To provide a comprehensive synthesis of the effects of Zn supplementation on childhood body composition and adiposity-related hormone levels.
Five electronic databases were searched for randomized controlled trials of Zn supplementation studies published before 28 February 2015. No statistical pooling of results was carried out due to diversity in study designs.
Community- or hospital-based, from fourteen developing and developed countries.
Children and adolescents aged 0 to 10 years.
Seven of the fourteen studies reported an overall or subgroup effect of Zn supplementation on at least one parameter of body composition, when determined by anthropometric measurements (increased mid upper-arm circumference, triceps skinfold, subscapular skinfold and mid upper-arm muscle area, and decreased BMI). Three out of the fourteen studies reported increased mean value of total body water estimated by bio-impedance analysis and increased fat-free mass estimated by dual energy X-ray absorptiometry and by total body water. Zn supplementation was associated with increased fat-free mass among stunted children. One study found supplementation decreased leptin and insulin concentrations.

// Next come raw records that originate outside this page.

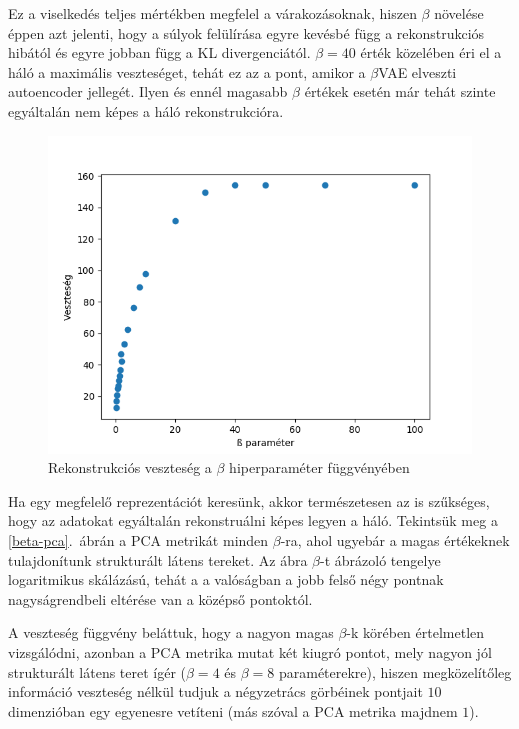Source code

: Ez a viselkedés teljes mértékben megfelel a várakozásoknak, hiszen $\beta$ növelése éppen azt jelenti, hogy a súlyok felülírása egyre kevésbé függ a rekonstrukciós hibától és egyre jobban függ a KL divergenciától. $\beta=40$ érték közelében éri el a háló a maximális veszteséget, tehát ez az a pont, amikor a $\beta$VAE elveszti autoencoder jellegét. Ilyen és ennél magasabb $\beta$ értékek esetén már tehát szinte egyáltalán nem képes a háló rekonstrukcióra.

\begin{figure}[h!]
\begin{center}
  
  \includegraphics[width=0.75\linewidth]{metrics/vae_beta-loss.png}
  \caption{Rekonstrukciós veszteség a $\beta$ hiperparaméter függvényében}\label{beta-loss}
\end{center}
\end{figure}

Ha egy megfelelő reprezentációt keresünk, akkor természetesen az is szűkséges, hogy az adatokat egyáltalán rekonstruálni képes legyen a háló. Tekintsük meg a \ref{beta-pca}.~ábrán a PCA metrikát minden $\beta$-ra, ahol ugyebár a magas értékeknek tulajdonítunk strukturált látens tereket. Az ábra $\beta$-t ábrázoló tengelye logaritmikus skálázású, tehát a a valóságban a jobb felső négy pontnak nagyságrendbeli eltérése van a középső pontoktól.

A veszteség függvény beláttuk, hogy a nagyon magas $\beta$-k körében értelmetlen vizsgálódni, azonban a PCA metrika mutat két kiugró pontot, mely nagyon jól strukturált látens teret ígér ($\beta=4$ és $\beta=8$ paraméterekre), hiszen megközelítőleg információ veszteség nélkül tudjuk a négyzetrács görbéinek pontjait $10$ dimenzióban egy egyenesre vetíteni (más szóval a PCA metrika majdnem $1$).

Due to the use of anthropometry when determining body composition, a majority of the studies could not accurately address whether alterations in the fat and/or fat-free mass components of the body were responsible for the observed changes in body composition. The effect of Zn supplementation on body composition is not consistent but may modify fat-free mass among children with pre-existing growth failure.